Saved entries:
****************************************

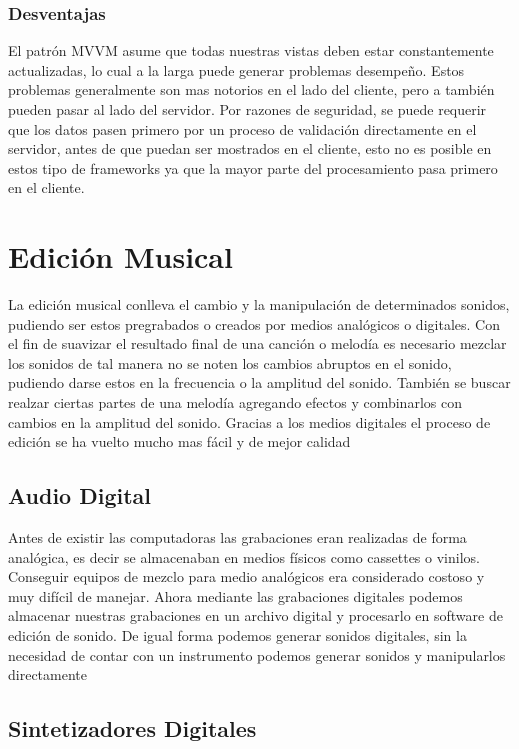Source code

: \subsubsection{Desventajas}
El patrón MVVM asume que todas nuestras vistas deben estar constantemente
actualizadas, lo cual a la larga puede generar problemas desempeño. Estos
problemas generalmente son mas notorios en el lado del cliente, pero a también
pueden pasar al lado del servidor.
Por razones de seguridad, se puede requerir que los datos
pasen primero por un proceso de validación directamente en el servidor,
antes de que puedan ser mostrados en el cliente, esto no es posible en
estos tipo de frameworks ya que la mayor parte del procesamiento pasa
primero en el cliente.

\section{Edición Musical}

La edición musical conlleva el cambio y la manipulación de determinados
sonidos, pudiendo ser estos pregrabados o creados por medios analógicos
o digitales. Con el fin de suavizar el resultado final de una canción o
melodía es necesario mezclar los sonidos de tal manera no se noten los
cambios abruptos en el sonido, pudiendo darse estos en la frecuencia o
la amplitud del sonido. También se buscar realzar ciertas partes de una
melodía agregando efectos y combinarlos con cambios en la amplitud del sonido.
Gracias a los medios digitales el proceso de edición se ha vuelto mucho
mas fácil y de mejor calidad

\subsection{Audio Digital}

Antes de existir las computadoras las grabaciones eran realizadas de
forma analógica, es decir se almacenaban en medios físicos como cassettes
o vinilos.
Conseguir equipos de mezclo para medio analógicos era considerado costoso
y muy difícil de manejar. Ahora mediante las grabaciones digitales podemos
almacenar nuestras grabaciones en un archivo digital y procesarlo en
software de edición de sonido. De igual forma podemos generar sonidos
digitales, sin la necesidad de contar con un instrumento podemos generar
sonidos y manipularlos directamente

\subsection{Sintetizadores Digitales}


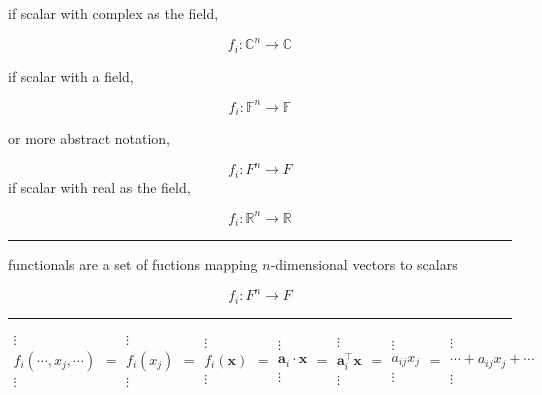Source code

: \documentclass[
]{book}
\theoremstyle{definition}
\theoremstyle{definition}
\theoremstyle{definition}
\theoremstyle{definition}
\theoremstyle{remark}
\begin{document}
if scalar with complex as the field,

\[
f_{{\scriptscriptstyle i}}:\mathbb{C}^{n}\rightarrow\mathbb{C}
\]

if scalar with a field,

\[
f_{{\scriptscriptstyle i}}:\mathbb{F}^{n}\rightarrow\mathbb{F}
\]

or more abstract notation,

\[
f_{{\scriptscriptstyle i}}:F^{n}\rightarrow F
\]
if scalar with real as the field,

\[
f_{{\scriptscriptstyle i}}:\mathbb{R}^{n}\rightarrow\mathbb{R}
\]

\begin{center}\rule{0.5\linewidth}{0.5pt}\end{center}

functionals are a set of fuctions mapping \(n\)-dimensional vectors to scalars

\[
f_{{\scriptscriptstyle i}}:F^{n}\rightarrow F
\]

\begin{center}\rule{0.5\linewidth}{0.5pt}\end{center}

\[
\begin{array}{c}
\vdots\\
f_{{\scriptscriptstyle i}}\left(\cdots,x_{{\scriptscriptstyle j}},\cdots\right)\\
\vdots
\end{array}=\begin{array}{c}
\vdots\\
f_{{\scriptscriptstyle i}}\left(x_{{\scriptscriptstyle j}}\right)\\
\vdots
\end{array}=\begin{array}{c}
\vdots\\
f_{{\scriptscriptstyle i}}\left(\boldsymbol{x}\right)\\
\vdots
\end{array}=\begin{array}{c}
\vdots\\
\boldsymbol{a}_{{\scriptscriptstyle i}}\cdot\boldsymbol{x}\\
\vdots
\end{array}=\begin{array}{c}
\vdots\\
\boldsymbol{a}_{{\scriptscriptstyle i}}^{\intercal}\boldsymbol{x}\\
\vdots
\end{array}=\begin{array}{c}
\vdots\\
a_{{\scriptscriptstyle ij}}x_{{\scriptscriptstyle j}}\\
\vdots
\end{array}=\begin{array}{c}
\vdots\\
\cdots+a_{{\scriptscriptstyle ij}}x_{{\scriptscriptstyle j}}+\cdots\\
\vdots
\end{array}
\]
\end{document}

****************************************

▸ **What you will do**
What is needed here is an exact transcription of every record above, with images excluded.

▸ **Answer below**
Source code

: \subsubsection{Desventajas}
El patrón MVVM asume que todas nuestras vistas deben estar constantemente
actualizadas, lo cual a la larga puede generar problemas desempeño. Estos
problemas generalmente son mas notorios en el lado del cliente, pero a también
pueden pasar al lado del servidor.
Por razones de seguridad, se puede requerir que los datos
pasen primero por un proceso de validación directamente en el servidor,
antes de que puedan ser mostrados en el cliente, esto no es posible en
estos tipo de frameworks ya que la mayor parte del procesamiento pasa
primero en el cliente.

\section{Edición Musical}

La edición musical conlleva el cambio y la manipulación de determinados
sonidos, pudiendo ser estos pregrabados o creados por medios analógicos
o digitales. Con el fin de suavizar el resultado final de una canción o
melodía es necesario mezclar los sonidos de tal manera no se noten los
cambios abruptos en el sonido, pudiendo darse estos en la frecuencia o
la amplitud del sonido. También se buscar realzar ciertas partes de una
melodía agregando efectos y combinarlos con cambios en la amplitud del sonido.
Gracias a los medios digitales el proceso de edición se ha vuelto mucho
mas fácil y de mejor calidad

\subsection{Audio Digital}

Antes de existir las computadoras las grabaciones eran realizadas de
forma analógica, es decir se almacenaban en medios físicos como cassettes
o vinilos.
Conseguir equipos de mezclo para medio analógicos era considerado costoso
y muy difícil de manejar. Ahora mediante las grabaciones digitales podemos
almacenar nuestras grabaciones en un archivo digital y procesarlo en
software de edición de sonido. De igual forma podemos generar sonidos
digitales, sin la necesidad de contar con un instrumento podemos generar
sonidos y manipularlos directamente

\subsection{Sintetizadores Digitales}


Source code

: \documentclass[
]{book}
\theoremstyle{definition}
\theoremstyle{definition}
\theoremstyle{definition}
\theoremstyle{definition}
\theoremstyle{remark}
\begin{document}
if scalar with complex as the field,

\[
f_{{\scriptscriptstyle i}}:\mathbb{C}^{n}\rightarrow\mathbb{C}
\]

if scalar with a field,

\[
f_{{\scriptscriptstyle i}}:\mathbb{F}^{n}\rightarrow\mathbb{F}
\]

or more abstract notation,

\[
f_{{\scriptscriptstyle i}}:F^{n}\rightarrow F
\]
if scalar with real as the field,

\[
f_{{\scriptscriptstyle i}}:\mathbb{R}^{n}\rightarrow\mathbb{R}
\]

\begin{center}\rule{0.5\linewidth}{0.5pt}\end{center}

functionals are a set of fuctions mapping \(n\)-dimensional vectors to scalars

\[
f_{{\scriptscriptstyle i}}:F^{n}\rightarrow F
\]

\begin{center}\rule{0.5\linewidth}{0.5pt}\end{center}

\[
\begin{array}{c}
\vdots\\
f_{{\scriptscriptstyle i}}\left(\cdots,x_{{\scriptscriptstyle j}},\cdots\right)\\
\vdots
\end{array}=\begin{array}{c}
\vdots\\
f_{{\scriptscriptstyle i}}\left(x_{{\scriptscriptstyle j}}\right)\\
\vdots
\end{array}=\begin{array}{c}
\vdots\\
f_{{\scriptscriptstyle i}}\left(\boldsymbol{x}\right)\\
\vdots
\end{array}=\begin{array}{c}
\vdots\\
\boldsymbol{a}_{{\scriptscriptstyle i}}\cdot\boldsymbol{x}\\
\vdots
\end{array}=\begin{array}{c}
\vdots\\
\boldsymbol{a}_{{\scriptscriptstyle i}}^{\intercal}\boldsymbol{x}\\
\vdots
\end{array}=\begin{array}{c}
\vdots\\
a_{{\scriptscriptstyle ij}}x_{{\scriptscriptstyle j}}\\
\vdots
\end{array}=\begin{array}{c}
\vdots\\
\cdots+a_{{\scriptscriptstyle ij}}x_{{\scriptscriptstyle j}}+\cdots\\
\vdots
\end{array}
\]
\end{document}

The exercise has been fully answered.